→ **TASK GOAL**:
Exactly reproduce each entry, leaving out nothing.

*** Opening SOURCE RECORDS ***

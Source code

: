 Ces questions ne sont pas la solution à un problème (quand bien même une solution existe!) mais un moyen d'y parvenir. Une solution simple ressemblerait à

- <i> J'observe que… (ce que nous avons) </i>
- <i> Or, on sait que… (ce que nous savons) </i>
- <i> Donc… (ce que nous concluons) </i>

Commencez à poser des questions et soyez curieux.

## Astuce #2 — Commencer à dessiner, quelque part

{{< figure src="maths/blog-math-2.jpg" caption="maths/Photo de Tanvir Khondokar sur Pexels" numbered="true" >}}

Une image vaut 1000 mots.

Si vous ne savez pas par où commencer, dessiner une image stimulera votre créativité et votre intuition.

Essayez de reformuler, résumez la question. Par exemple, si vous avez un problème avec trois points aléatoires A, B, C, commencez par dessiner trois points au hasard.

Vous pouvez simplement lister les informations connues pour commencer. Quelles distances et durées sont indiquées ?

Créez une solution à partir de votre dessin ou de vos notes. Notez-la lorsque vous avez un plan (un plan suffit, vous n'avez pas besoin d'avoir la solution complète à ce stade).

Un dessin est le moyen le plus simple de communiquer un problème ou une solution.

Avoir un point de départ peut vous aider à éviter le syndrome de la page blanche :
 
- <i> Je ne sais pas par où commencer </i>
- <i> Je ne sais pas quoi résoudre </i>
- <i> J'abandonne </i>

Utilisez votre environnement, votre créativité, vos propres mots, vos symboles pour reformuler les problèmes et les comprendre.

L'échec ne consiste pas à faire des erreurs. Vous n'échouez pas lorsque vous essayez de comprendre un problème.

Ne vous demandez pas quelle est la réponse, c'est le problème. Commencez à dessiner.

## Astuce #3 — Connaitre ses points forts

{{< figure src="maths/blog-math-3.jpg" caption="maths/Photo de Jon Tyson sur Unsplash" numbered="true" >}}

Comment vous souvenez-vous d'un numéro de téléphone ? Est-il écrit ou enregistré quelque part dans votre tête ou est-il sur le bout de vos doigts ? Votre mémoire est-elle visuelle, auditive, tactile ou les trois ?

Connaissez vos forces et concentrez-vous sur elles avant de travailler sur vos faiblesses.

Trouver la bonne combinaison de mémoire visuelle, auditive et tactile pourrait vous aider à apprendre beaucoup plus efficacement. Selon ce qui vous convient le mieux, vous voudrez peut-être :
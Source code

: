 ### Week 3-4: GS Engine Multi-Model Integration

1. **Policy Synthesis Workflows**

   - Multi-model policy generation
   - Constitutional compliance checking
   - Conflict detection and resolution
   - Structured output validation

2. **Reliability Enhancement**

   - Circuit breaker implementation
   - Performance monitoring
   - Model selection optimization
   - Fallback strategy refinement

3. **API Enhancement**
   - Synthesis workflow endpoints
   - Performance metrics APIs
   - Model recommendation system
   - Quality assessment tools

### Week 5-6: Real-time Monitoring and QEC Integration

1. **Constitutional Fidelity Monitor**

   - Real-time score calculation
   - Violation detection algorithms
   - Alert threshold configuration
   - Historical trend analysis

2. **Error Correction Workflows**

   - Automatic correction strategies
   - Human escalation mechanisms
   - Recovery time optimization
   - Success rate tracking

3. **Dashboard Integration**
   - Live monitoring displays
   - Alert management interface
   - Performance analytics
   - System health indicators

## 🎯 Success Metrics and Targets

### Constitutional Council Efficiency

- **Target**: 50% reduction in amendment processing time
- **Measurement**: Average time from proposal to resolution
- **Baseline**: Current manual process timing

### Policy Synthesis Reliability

*** Closing SOURCE RECORDS ***

→ **EXERCISE ANSWER**:
Source code

: Ces questions ne sont pas la solution à un problème (quand bien même une solution existe!) mais un moyen d'y parvenir. Une solution simple ressemblerait à

- <i> J'observe que… (ce que nous avons) </i>
- <i> Or, on sait que… (ce que nous savons) </i>
- <i> Donc… (ce que nous concluons) </i>

Commencez à poser des questions et soyez curieux.

## Astuce #2 — Commencer à dessiner, quelque part

{{< figure src="maths/blog-math-2.jpg" caption="maths/Photo de Tanvir Khondokar sur Pexels" numbered="true" >}}

Une image vaut 1000 mots.

Si vous ne savez pas par où commencer, dessiner une image stimulera votre créativité et votre intuition.

Essayez de reformuler, résumez la question. Par exemple, si vous avez un problème avec trois points aléatoires A, B, C, commencez par dessiner trois points au hasard.

Vous pouvez simplement lister les informations connues pour commencer. Quelles distances et durées sont indiquées ?

Créez une solution à partir de votre dessin ou de vos notes. Notez-la lorsque vous avez un plan (un plan suffit, vous n'avez pas besoin d'avoir la solution complète à ce stade).

Un dessin est le moyen le plus simple de communiquer un problème ou une solution.

Avoir un point de départ peut vous aider à éviter le syndrome de la page blanche :
 
- <i> Je ne sais pas par où commencer </i>
- <i> Je ne sais pas quoi résoudre </i>
- <i> J'abandonne </i>

Utilisez votre environnement, votre créativité, vos propres mots, vos symboles pour reformuler les problèmes et les comprendre.

L'échec ne consiste pas à faire des erreurs. Vous n'échouez pas lorsque vous essayez de comprendre un problème.

Ne vous demandez pas quelle est la réponse, c'est le problème. Commencez à dessiner.

## Astuce #3 — Connaitre ses points forts

{{< figure src="maths/blog-math-3.jpg" caption="maths/Photo de Jon Tyson sur Unsplash" numbered="true" >}}

Comment vous souvenez-vous d'un numéro de téléphone ? Est-il écrit ou enregistré quelque part dans votre tête ou est-il sur le bout de vos doigts ? Votre mémoire est-elle visuelle, auditive, tactile ou les trois ?

Connaissez vos forces et concentrez-vous sur elles avant de travailler sur vos faiblesses.

Trouver la bonne combinaison de mémoire visuelle, auditive et tactile pourrait vous aider à apprendre beaucoup plus efficacement. Selon ce qui vous convient le mieux, vous voudrez peut-être :
Source code

: ### Week 3-4: GS Engine Multi-Model Integration

1. **Policy Synthesis Workflows**

   - Multi-model policy generation
   - Constitutional compliance checking
   - Conflict detection and resolution
   - Structured output validation

2. **Reliability Enhancement**

   - Circuit breaker implementation
   - Performance monitoring
   - Model selection optimization
   - Fallback strategy refinement

3. **API Enhancement**
   - Synthesis workflow endpoints
   - Performance metrics APIs
   - Model recommendation system
   - Quality assessment tools

### Week 5-6: Real-time Monitoring and QEC Integration

1. **Constitutional Fidelity Monitor**

   - Real-time score calculation
   - Violation detection algorithms
   - Alert threshold configuration
   - Historical trend analysis

2. **Error Correction Workflows**

   - Automatic correction strategies
   - Human escalation mechanisms
   - Recovery time optimization
   - Success rate tracking

3. **Dashboard Integration**
   - Live monitoring displays
   - Alert management interface
   - Performance analytics
   - System health indicators

## 🎯 Success Metrics and Targets

### Constitutional Council Efficiency

- **Target**: 50% reduction in amendment processing time
- **Measurement**: Average time from proposal to resolution
- **Baseline**: Current manual process timing

### Policy Synthesis Reliability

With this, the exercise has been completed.